А потом он врезается в меня. Бабах! — рон налетает на меня, я ударяюсь плечом о стену, футляр с кларнетом впивается в живот так сильно, что я складываюсь пополам. Меня вышвыривает обратно в реальный мир. Время ускоряется, мозг и тело мгновенно испытывают перегрузку. Согнувшись в три погибели, я смотрю на свои грязные кроссовки из дешевого гипермаркета. Живот болит, как будто меня пронзили ножом.
Двенадцатый номер хватает меня за руку. Его пальцы будто прожигают дыры в моей рубашке. И где в голове глухо раздается его голос:
— О черт, черт… прости… ты не ушиблась?
Но я почти не слышу его, потому что в голове крутится лишь одно: умри, ублюдок, чертов козел, чтоб ты сдох:, умри, умри, умри.!
Я не знаю, что делать — ведь не может быть, чтобы такие мысли возникли в моей голове. Как их объяснить? Слова уже вертятся на языке, я готова их прокричать. А я никогда не говорила вслух ничего подобного, не думала так о другом человеке — но вот же, слова тут как тут. Мало того, мне кажется, что в данный момент это единственные слова родного языка, которые я знаю; весь мой словарный запас вдруг уменьшается до бесконечного потока ругательств и оскорблений.
Парень стоит передо мной, а я перед ним, схватившись за живот. Он смотрит не на меня, а на мою одежду, очки и дурацкую прическу.

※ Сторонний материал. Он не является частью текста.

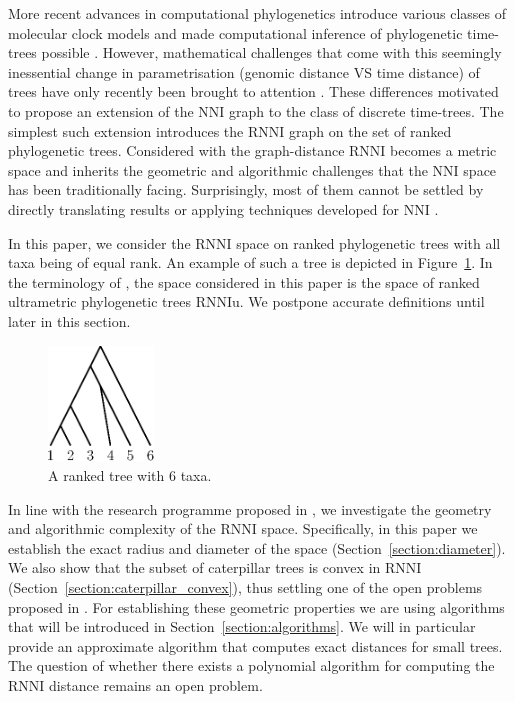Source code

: \documentclass{amsart}
\newcommand{\nni}{\mathrm{NNI}}
\newcommand{\rnni}{\mathrm{RNNI}}
\newcommand{\rnniu}{\mathrm{RNNIu}}
\begin{document}
More recent advances in computational phylogenetics introduce various classes of molecular clock models \autocite{Yoder2000-ks,Drummond2006-nl,Drummond2010-yf} and made computational inference of phylogenetic time-trees possible \autocite{Ronquist2003-eq, Bouckaert2018-yr, Hadfield2018-xp}.
However, mathematical challenges that come with this seemingly inessential change in parametrisation (genomic distance VS time distance) of trees have only recently been brought to attention \autocite{Gavryushkin2016-uu}.
These differences motivated \textcite{Gavryushkin2018-ol} to propose an extension of the $\nni$ graph to the class of discrete time-trees.
The simplest such extension introduces the $\rnni$ graph on the set of ranked phylogenetic trees.
Considered with the graph-distance $\rnni$ becomes a metric space and inherits the geometric and algorithmic challenges that the $\nni$ space has been traditionally facing.
Surprisingly, most of them cannot be settled by directly translating results or applying techniques developed for $\nni$ \autocite{Gavryushkin2018-ol}.

In this paper, we consider the $\rnni$ space on ranked phylogenetic trees with all taxa being of equal rank.
An example of such a tree is depicted in Figure~\ref{fig:ranked_tree}.
In the terminology of \autocite{Gavryushkin2018-ol}, the space considered in this paper is the space of ranked ultrametric phylogenetic trees $\rnniu$.
We postpone accurate definitions until later in this section.

\begin{figure}[H]
\centering
\includegraphics[width=0.25\textwidth]{ranked_tree}
\vspace{12pt}
\caption{A ranked tree with $6$ taxa.}
\label{fig:ranked_tree}
\end{figure}

In line with the research programme proposed in \autocite{Gavryushkin2018-ol}, we investigate the geometry and algorithmic complexity of the $\rnni$ space.
Specifically, in this paper we establish the exact radius and diameter of the space (Section~\ref{section:diameter}).
We also show that the subset of caterpillar trees is convex in $\rnni$ (Section~\ref{section:caterpillar_convex}), thus settling one of the open problems proposed in \autocite{Gavryushkin2018-ol}.
For establishing these geometric properties we are using algorithms that will be introduced in Section~\ref{section:algorithms}.
We will in particular provide an approximate algorithm that computes exact distances for small trees.
The question of whether there exists a polynomial algorithm for computing the $\rnni$ distance remains an open problem.
\end{document}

— Прости, — повторяет он. Я по-прежнему молчу, и он продолжает: — Я тебя не заметил. — Парень так отчетливо выговаривает слова, будто думает, что я глухая.
Он снова повторяет эти четыре слова: «Я. Тебя. Не. Видел». И каждое, как спичка, чиркающая по тонкой шероховатой полоске серы на спичечном коробке. Раз, два, три, четыре. Не вспыхнуло.
Пусть скажет еще хоть слово.
— Ты в порядке?
И тут я вспыхиваю. О боже, я горю.
Это что-то новенькое. Это чувство. Не злость, не грусть, не стыд. Оно сжигает все внутри — мысли, память, все чувства до единого, — и заполняет собой образовавшуюся пустоту.
Ярость. Я становлюсь воплощением абсолютной, чистейшей ярости.
Я смотрю, как парень поднимает с пола мой кларнет. Протягивает его мне. Я беру его дрожащими руками и осторожно прижимаю к себе, но на этот раз по другой причине. Ведь каждая клеточка моего тела и мозга мечтает ударить его этим кларнетом; бить, бить, бить его жестким пластиковым футляром.
— Кажется, она ударилась. — Это голос Мары. — А ты бы смотрел, куда бежишь! — И она снова обращается ко мне: — Ты как, Иди?
Но я не могу ответить: в голове раз за разом прокручивается кровавая картина убиения несчастного баскетболиста. И это пугает меня до чертиков. Потому что у меня не должны возникать такие мысли. Я не такая! Но что-то варварское, что-то животное охватило меня и кипит под кожей, в костях и в крови.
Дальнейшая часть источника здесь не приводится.